If untouched, the top of this frozen layer is smooth and solid first thing in the morning. It then becomes progressively softer as the warm sun and increased temperatures melt it as the day goes on. This process starts on east faces because they get the sun first thing in the morning, then south, then west. (North faces at/above 2500 in the metres in the Alps don’t normally get a melt freeze layer on them until late April due to lack of heating from the sun. But once they do, you can ski well into the afternoon after a good freeze at night).
For good spring skiing
The trick is that, after a couple of good melt-freeze cycles have created a solid layer on a slope, you need to get on that slope when the snow surface is smooth and solid with only 2 or 3 cm’s of soft melted snow on top. (These are generally slopes that have been in the direct sunlight only for an hour or 2 e.g. an east facing slope at 9 or 10 am).
Then you need to get off those slopes when the snow surface begins to get too soft and mushy or you’ll start breaking through, which is dangerous for your knees. AND the slope may be unstable due to all the melting – then avalanches can be a problem on these sunny slopes from the lack of stability due to melting of the bonds between snow crystals and snow layers.
Top Tips
After a solid melt-freeze layer has formed and there’s been a good melt during the day, it needs to freeze well the next night in order for it to be right for the next day. The ideal is a cool clear night, e.g. minimum of –2° C or lower at 2000 m if you’re going to be skiing at 2000m and above. This will allow the melted parts of the layer to freeze solid again from that altitude up, and that will pretty much guarantee it will support your weight the next day.

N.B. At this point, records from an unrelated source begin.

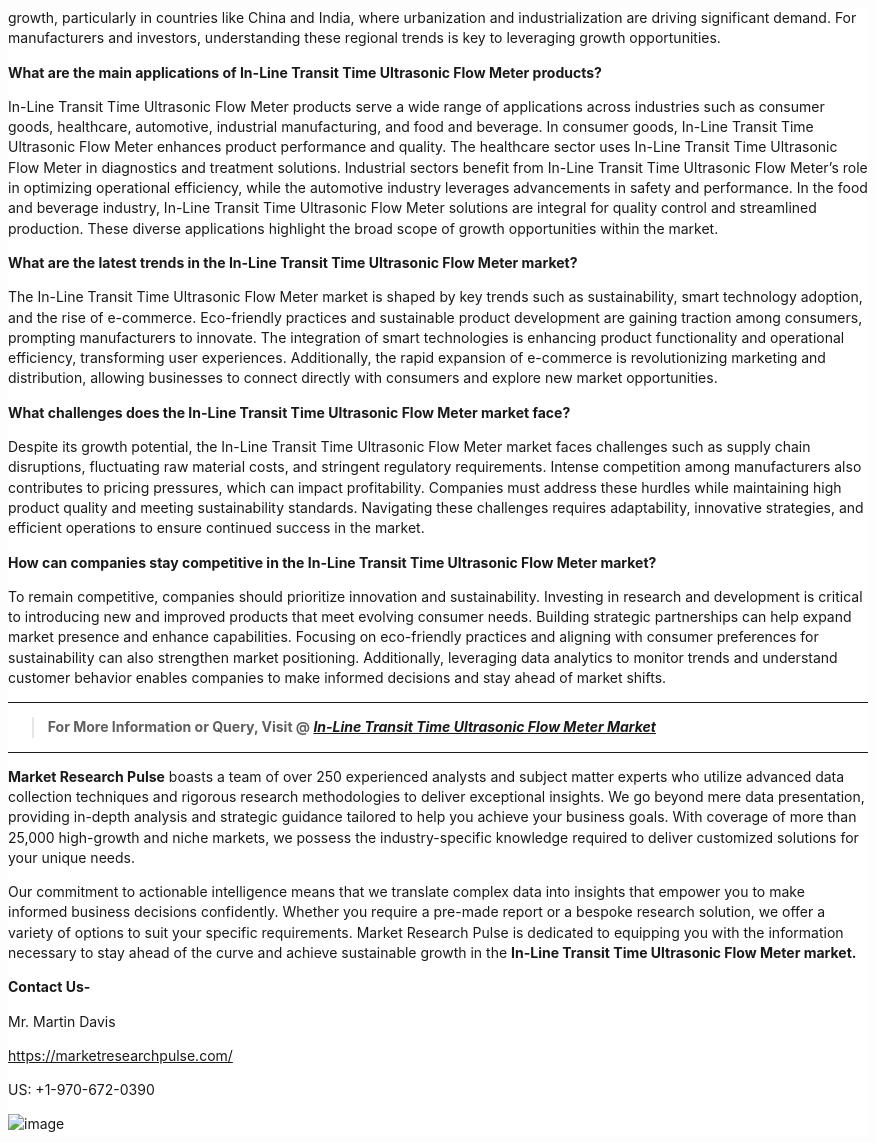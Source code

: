 growth, particularly in countries like China and India, where urbanization and industrialization are driving significant demand. For manufacturers and investors, understanding these regional trends is key to leveraging growth opportunities.</p><p><strong>What are the main applications of In-Line Transit Time Ultrasonic Flow Meter products?</strong></p><p>In-Line Transit Time Ultrasonic Flow Meter products serve a wide range of applications across industries such as consumer goods, healthcare, automotive, industrial manufacturing, and food and beverage. In consumer goods, In-Line Transit Time Ultrasonic Flow Meter enhances product performance and quality. The healthcare sector uses In-Line Transit Time Ultrasonic Flow Meter in diagnostics and treatment solutions. Industrial sectors benefit from In-Line Transit Time Ultrasonic Flow Meter&rsquo;s role in optimizing operational efficiency, while the automotive industry leverages advancements in safety and performance. In the food and beverage industry, In-Line Transit Time Ultrasonic Flow Meter solutions are integral for quality control and streamlined production. These diverse applications highlight the broad scope of growth opportunities within the market.</p><p><strong>What are the latest trends in the In-Line Transit Time Ultrasonic Flow Meter market?</strong></p><p>The In-Line Transit Time Ultrasonic Flow Meter market is shaped by key trends such as sustainability, smart technology adoption, and the rise of e-commerce. Eco-friendly practices and sustainable product development are gaining traction among consumers, prompting manufacturers to innovate. The integration of smart technologies is enhancing product functionality and operational efficiency, transforming user experiences. Additionally, the rapid expansion of e-commerce is revolutionizing marketing and distribution, allowing businesses to connect directly with consumers and explore new market opportunities.</p><p><strong>What challenges does the In-Line Transit Time Ultrasonic Flow Meter market face?</strong></p><p>Despite its growth potential, the In-Line Transit Time Ultrasonic Flow Meter market faces challenges such as supply chain disruptions, fluctuating raw material costs, and stringent regulatory requirements. Intense competition among manufacturers also contributes to pricing pressures, which can impact profitability. Companies must address these hurdles while maintaining high product quality and meeting sustainability standards. Navigating these challenges requires adaptability, innovative strategies, and efficient operations to ensure continued success in the market.</p><p><strong>How can companies stay competitive in the In-Line Transit Time Ultrasonic Flow Meter market?</strong></p><p>To remain competitive, companies should prioritize innovation and sustainability. Investing in research and development is critical to introducing new and improved products that meet evolving consumer needs. Building strategic partnerships can help expand market presence and enhance capabilities. Focusing on eco-friendly practices and aligning with consumer preferences for sustainability can also strengthen market positioning. Additionally, leveraging data analytics to monitor trends and understand customer behavior enables companies to make informed decisions and stay ahead of market shifts.</p><hr /><blockquote><p><strong>For More Information or Query, Visit @&nbsp;<em><a href="https://marketresearchpulse.com/report/29971/in-line-transit-time-ultrasonic-flow-meter-market?utm_source=Linkedin&utm_medium=028">In-Line Transit Time Ultrasonic Flow Meter Market</a></em></strong></p></blockquote><hr /><p><strong>Market Research Pulse</strong> boasts a team of over 250 experienced analysts and subject matter experts who utilize advanced data collection techniques and rigorous research methodologies to deliver exceptional insights. We go beyond mere data presentation, providing in-depth analysis and strategic guidance tailored to help you achieve your business goals. With coverage of more than 25,000 high-growth and niche markets, we possess the industry-specific knowledge required to deliver customized solutions for your unique needs.</p><p>Our commitment to actionable intelligence means that we translate complex data into insights that empower you to make informed business decisions confidently. Whether you require a pre-made report or a bespoke research solution, we offer a variety of options to suit your specific requirements. Market Research Pulse is dedicated to equipping you with the information necessary to stay ahead of the curve and achieve sustainable growth in the <strong>In-Line Transit Time Ultrasonic Flow Meter market.</strong></p><p><strong>Contact Us-</strong></p><p>Mr. Martin Davis</p><p>https://marketresearchpulse.com/</p><p>US: +1-970-672-0390</p>
![image](https://github.com/user-attachments/assets/f97bccf7-8299-46f1-886d-73806a2e0ae7)
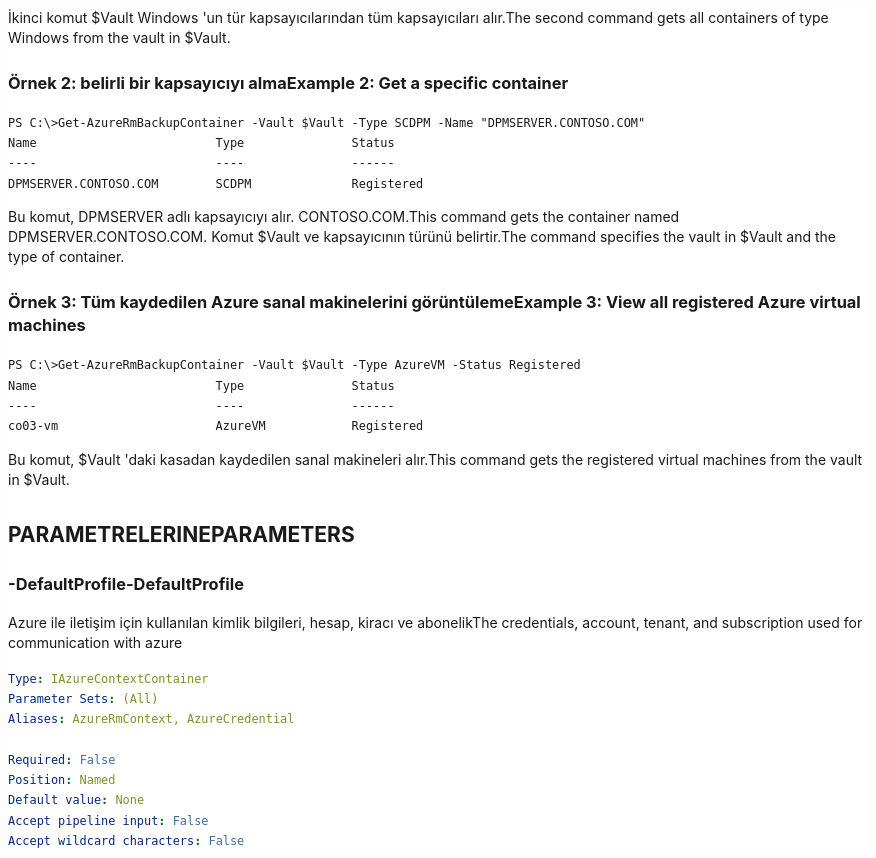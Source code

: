 <span data-ttu-id="48e50-119">İkinci komut $Vault Windows 'un tür kapsayıcılarından tüm kapsayıcıları alır.</span><span class="sxs-lookup"><span data-stu-id="48e50-119">The second command gets all containers of type Windows from the vault in $Vault.</span></span>

### <span data-ttu-id="48e50-120">Örnek 2: belirli bir kapsayıcıyı alma</span><span class="sxs-lookup"><span data-stu-id="48e50-120">Example 2: Get a specific container</span></span>
```
PS C:\>Get-AzureRmBackupContainer -Vault $Vault -Type SCDPM -Name "DPMSERVER.CONTOSO.COM"
Name                         Type               Status
----                         ----               ------
DPMSERVER.CONTOSO.COM        SCDPM              Registered
```

<span data-ttu-id="48e50-121">Bu komut, DPMSERVER adlı kapsayıcıyı alır. CONTOSO.COM.</span><span class="sxs-lookup"><span data-stu-id="48e50-121">This command gets the container named DPMSERVER.CONTOSO.COM.</span></span>
<span data-ttu-id="48e50-122">Komut $Vault ve kapsayıcının türünü belirtir.</span><span class="sxs-lookup"><span data-stu-id="48e50-122">The command specifies the vault in $Vault and the type of container.</span></span>

### <span data-ttu-id="48e50-123">Örnek 3: Tüm kaydedilen Azure sanal makinelerini görüntüleme</span><span class="sxs-lookup"><span data-stu-id="48e50-123">Example 3: View all registered Azure virtual machines</span></span>
```
PS C:\>Get-AzureRmBackupContainer -Vault $Vault -Type AzureVM -Status Registered 
Name                         Type               Status
----                         ----               ------
co03-vm                      AzureVM            Registered
```

<span data-ttu-id="48e50-124">Bu komut, $Vault 'daki kasadan kaydedilen sanal makineleri alır.</span><span class="sxs-lookup"><span data-stu-id="48e50-124">This command gets the registered virtual machines from the vault in $Vault.</span></span>

## <span data-ttu-id="48e50-125">PARAMETRELERINE</span><span class="sxs-lookup"><span data-stu-id="48e50-125">PARAMETERS</span></span>

### <span data-ttu-id="48e50-126">-DefaultProfile</span><span class="sxs-lookup"><span data-stu-id="48e50-126">-DefaultProfile</span></span>
<span data-ttu-id="48e50-127">Azure ile iletişim için kullanılan kimlik bilgileri, hesap, kiracı ve abonelik</span><span class="sxs-lookup"><span data-stu-id="48e50-127">The credentials, account, tenant, and subscription used for communication with azure</span></span>

```yaml
Type: IAzureContextContainer
Parameter Sets: (All)
Aliases: AzureRmContext, AzureCredential

Required: False
Position: Named
Default value: None
Accept pipeline input: False
Accept wildcard characters: False
```
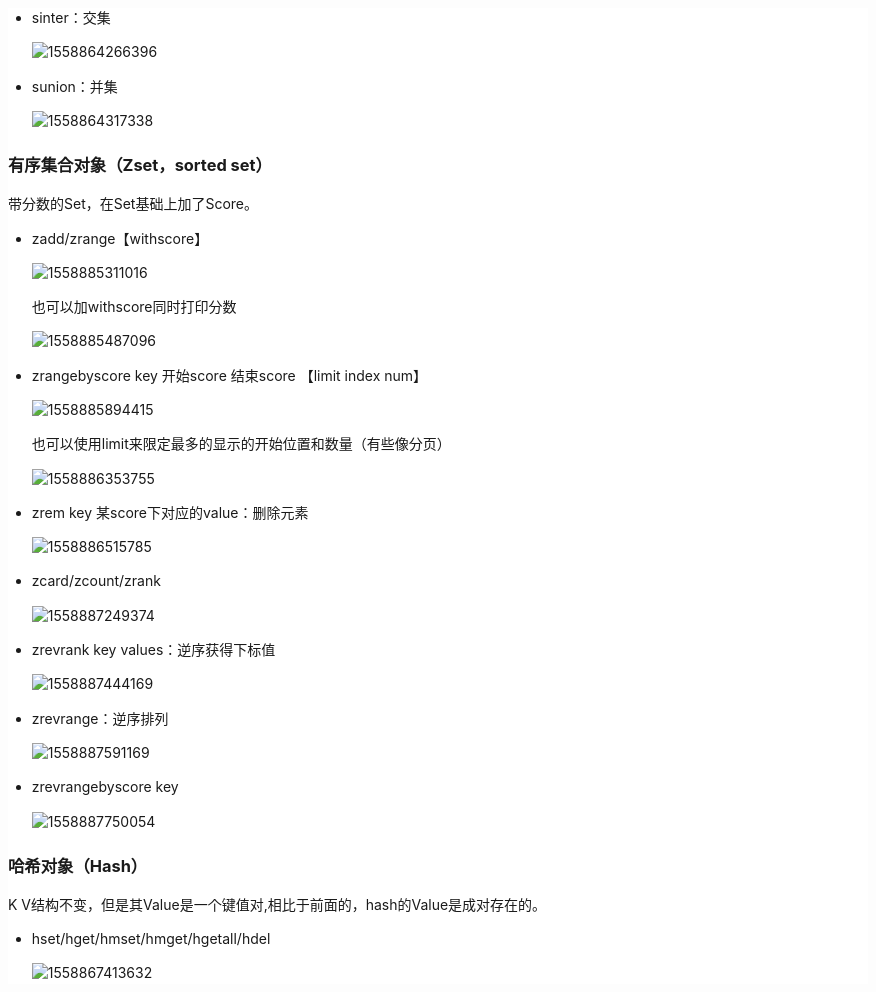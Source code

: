   * sinter：交集

    ![1558864266396](C:\Users\Administrator\AppData\Roaming\Typora\typora-user-images\1558864266396.png)

  * sunion：并集

    ![1558864317338](C:\Users\Administrator\AppData\Roaming\Typora\typora-user-images\1558864317338.png)

### 有序集合对象（Zset，sorted set）

带分数的Set，在Set基础上加了Score。

* zadd/zrange【withscore】

  ![1558885311016](C:\Users\Administrator\AppData\Roaming\Typora\typora-user-images\1558885311016.png)

  也可以加withscore同时打印分数

  ![1558885487096](C:\Users\Administrator\AppData\Roaming\Typora\typora-user-images\1558885487096.png)

* zrangebyscore key 开始score  结束score 【limit index num】

  ![1558885894415](C:\Users\Administrator\AppData\Roaming\Typora\typora-user-images\1558885894415.png)

  也可以使用limit来限定最多的显示的开始位置和数量（有些像分页）

  ![1558886353755](C:\Users\Administrator\AppData\Roaming\Typora\typora-user-images\1558886353755.png)

* zrem key 某score下对应的value：删除元素

  ![1558886515785](C:\Users\Administrator\AppData\Roaming\Typora\typora-user-images\1558886515785.png)

* zcard/zcount/zrank

  ![1558887249374](C:\Users\Administrator\AppData\Roaming\Typora\typora-user-images\1558887249374.png)

* zrevrank key values：逆序获得下标值

  ![1558887444169](C:\Users\Administrator\AppData\Roaming\Typora\typora-user-images\1558887444169.png)

* zrevrange：逆序排列

  ![1558887591169](C:\Users\Administrator\AppData\Roaming\Typora\typora-user-images\1558887591169.png)

* zrevrangebyscore key 

  ![1558887750054](C:\Users\Administrator\AppData\Roaming\Typora\typora-user-images\1558887750054.png)

### 哈希对象（Hash）

K V结构不变，但是其Value是一个键值对,相比于前面的，hash的Value是成对存在的。

* hset/hget/hmset/hmget/hgetall/hdel

  ![1558867413632](C:\Users\Administrator\AppData\Roaming\Typora\typora-user-images\1558867413632.png)
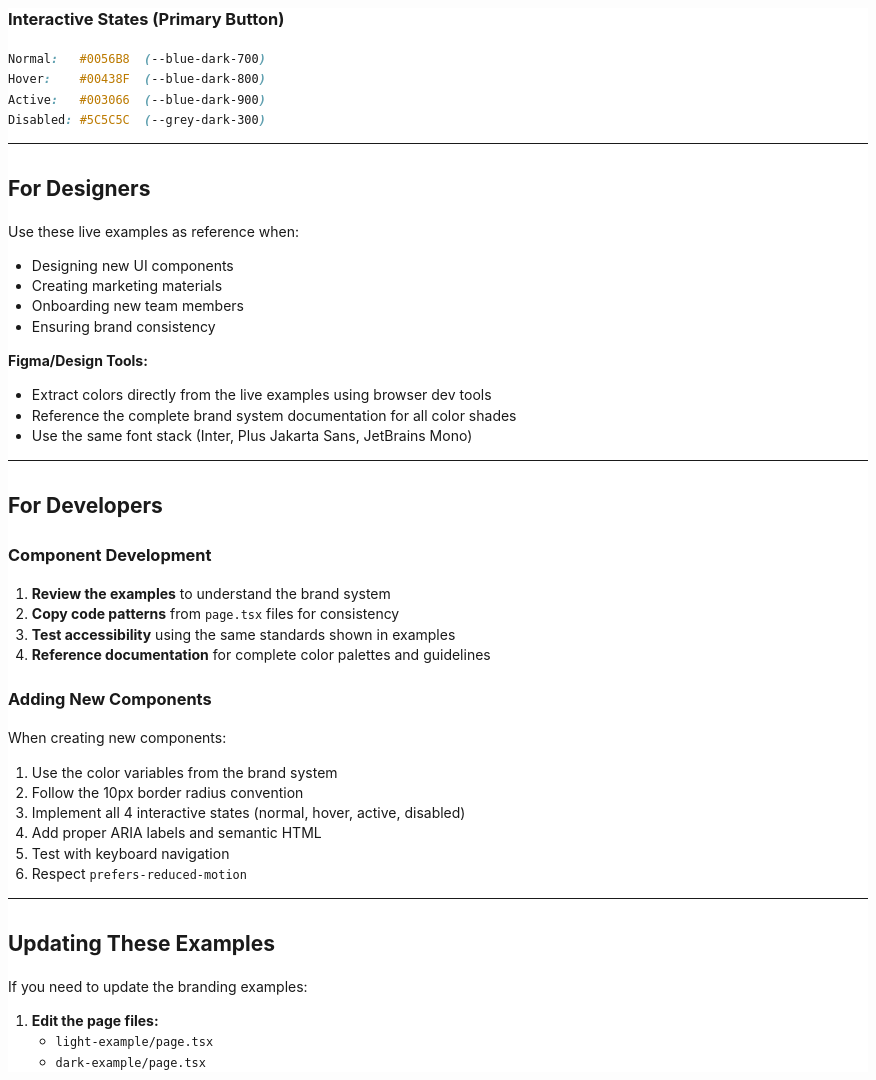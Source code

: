 ### Interactive States (Primary Button)

```css
Normal:   #0056B8  (--blue-dark-700)
Hover:    #00438F  (--blue-dark-800)
Active:   #003066  (--blue-dark-900)
Disabled: #5C5C5C  (--grey-dark-300)
```

---

## For Designers

Use these live examples as reference when:
- Designing new UI components
- Creating marketing materials
- Onboarding new team members
- Ensuring brand consistency

**Figma/Design Tools:**
- Extract colors directly from the live examples using browser dev tools
- Reference the complete brand system documentation for all color shades
- Use the same font stack (Inter, Plus Jakarta Sans, JetBrains Mono)

---

## For Developers

### Component Development

1. **Review the examples** to understand the brand system
2. **Copy code patterns** from `page.tsx` files for consistency
3. **Test accessibility** using the same standards shown in examples
4. **Reference documentation** for complete color palettes and guidelines

### Adding New Components

When creating new components:

1. Use the color variables from the brand system
2. Follow the 10px border radius convention
3. Implement all 4 interactive states (normal, hover, active, disabled)
4. Add proper ARIA labels and semantic HTML
5. Test with keyboard navigation
6. Respect `prefers-reduced-motion`

---

## Updating These Examples

If you need to update the branding examples:

1. **Edit the page files:**
   - `light-example/page.tsx`
   - `dark-example/page.tsx`
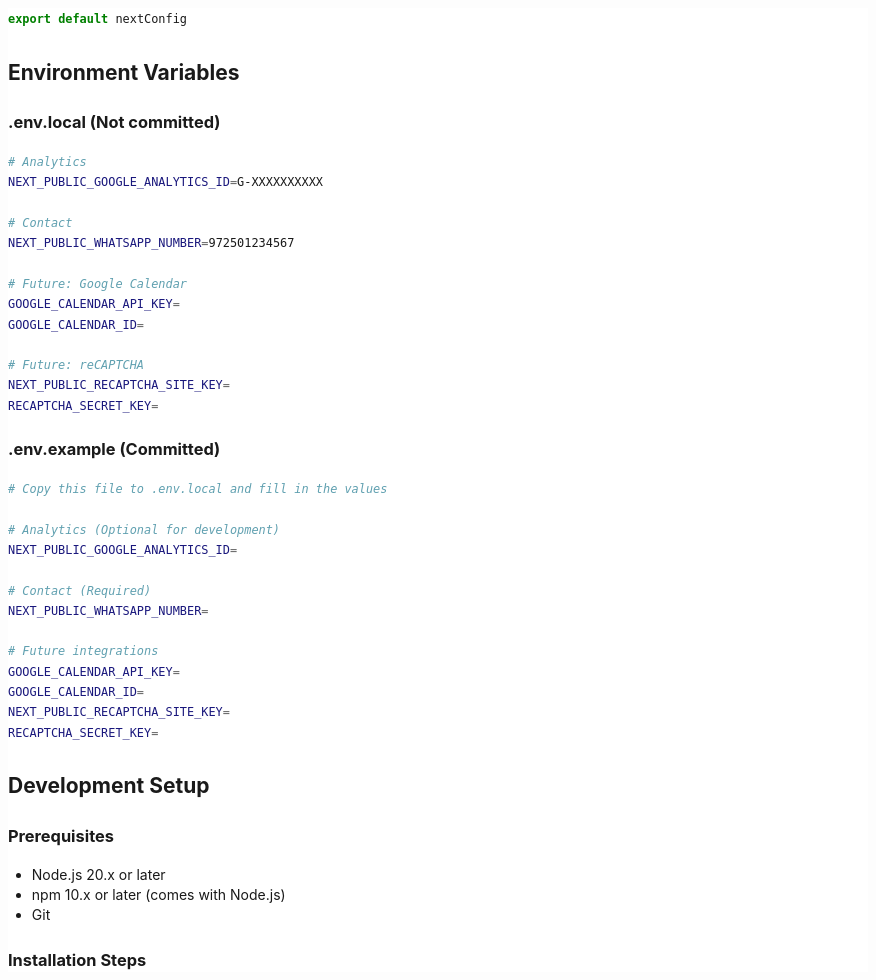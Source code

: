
```javascript
export default nextConfig
```

## Environment Variables

### .env.local (Not committed)

```bash
# Analytics
NEXT_PUBLIC_GOOGLE_ANALYTICS_ID=G-XXXXXXXXXX

# Contact
NEXT_PUBLIC_WHATSAPP_NUMBER=972501234567

# Future: Google Calendar
GOOGLE_CALENDAR_API_KEY=
GOOGLE_CALENDAR_ID=

# Future: reCAPTCHA
NEXT_PUBLIC_RECAPTCHA_SITE_KEY=
RECAPTCHA_SECRET_KEY=
```

### .env.example (Committed)

```bash
# Copy this file to .env.local and fill in the values

# Analytics (Optional for development)
NEXT_PUBLIC_GOOGLE_ANALYTICS_ID=

# Contact (Required)
NEXT_PUBLIC_WHATSAPP_NUMBER=

# Future integrations
GOOGLE_CALENDAR_API_KEY=
GOOGLE_CALENDAR_ID=
NEXT_PUBLIC_RECAPTCHA_SITE_KEY=
RECAPTCHA_SECRET_KEY=
```

## Development Setup

### Prerequisites

- Node.js 20.x or later
- npm 10.x or later (comes with Node.js)
- Git

### Installation Steps
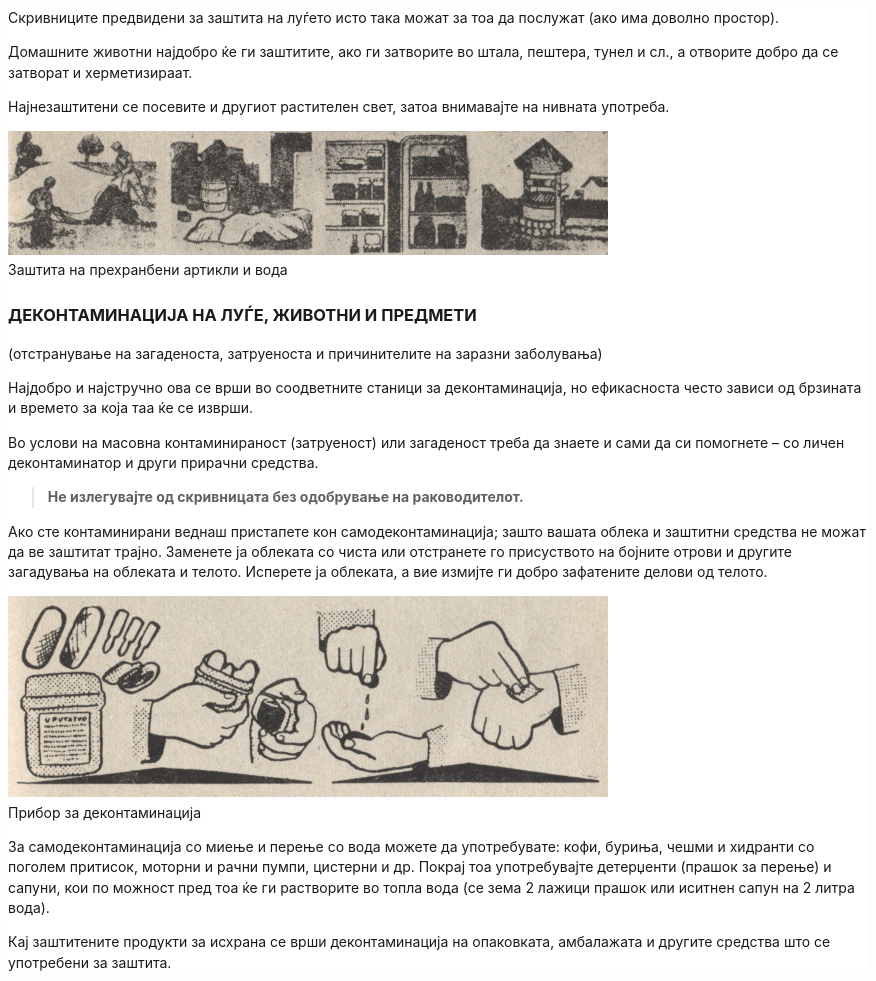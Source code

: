 Скривниците предвидени за заштита на луѓето исто така можат за тоа да послужат (ако има доволно простор).

Домашните животни најдобро ќе ги заштитите, ако ги затворите во штала, пештера, тунел и сл., а отворите добро да се затворат и херметизираат.

Најнезаштитени се посевите и другиот растителен свет, затоа внимавајте на нивната употреба.

![Заштита на прехранбени артикли и вода](images/zashtita-hrana-voda-upatstva-vonredni-situacii-socijalisticka-republika-makedonija.jpg)\
Заштита на прехранбени артикли и вода

### ДЕКОНТАМИНАЦИЈА НА ЛУЃЕ, ЖИВОТНИ И ПРЕДМЕТИ

(отстранување на загаденоста, затруеноста и причинителите на заразни заболувања)

Најдобро и најстручно ова се врши во соодветните станици за деконтаминација, но ефикасноста често зависи од брзината и времето за која таа ќе се изврши.

Во услови на масовна контаминираност (затруеност) или загаденост треба да знаете и сами да си помогнете ⁠–⁠ со личен деконтаминатор и други прирачни средства.

> **Не излегувајте од скривницата без одобрување на раководителот.**

Ако сте контаминирани веднаш пристапете кон самодеконтаминација; зашто вашата облека и заштитни средства не можат да ве заштитат трајно. Заменете ја облеката со чиста или отстранете го присуството на бојните отрови и другите загадувања на облеката и телото. Исперете ја облеката, а вие измијте ги добро зафатените делови од телото.

![Прибор за деконтаминација](images/pribor-dekontaminacija-upatstva-vonredni-situacii-socijalisticka-republika-makedonija.jpg)\
Прибор за деконтаминација

За самодеконтаминација со миење и перење со вода можете да употребувате: кофи, буриња, чешми и хидранти со поголем притисок, моторни и рачни пумпи, цистерни и др. Покрај тоа употребувајте детерџенти (прашок за перење) и сапуни, кои по можност пред тоа ќе ги растворите во топла вода (се зема 2 лажици прашок или иситнен сапун на 2 литра вода).

Кај заштитените продукти за исхрана се врши деконтаминација на опаковката, амбалажата и другите средства што се употребени за заштита.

In the morning, you need to look at getting on the east facing slopes first thing, 9 am, because the sun rises in the east so those slopes get the sun first. Then you need to move to south facing slopes, then west. Do this right and get some of the best skiing of the season.
Aside from a night that isn’t cool enough, the only thing that gets in the way of great spring skiing is the nasty ruts in the snow that people leave behind because either they ski spring snow slopes* too soon, before the melt-freeze layer has formed, or they ski them too late, when the slopes are too soft and mushy.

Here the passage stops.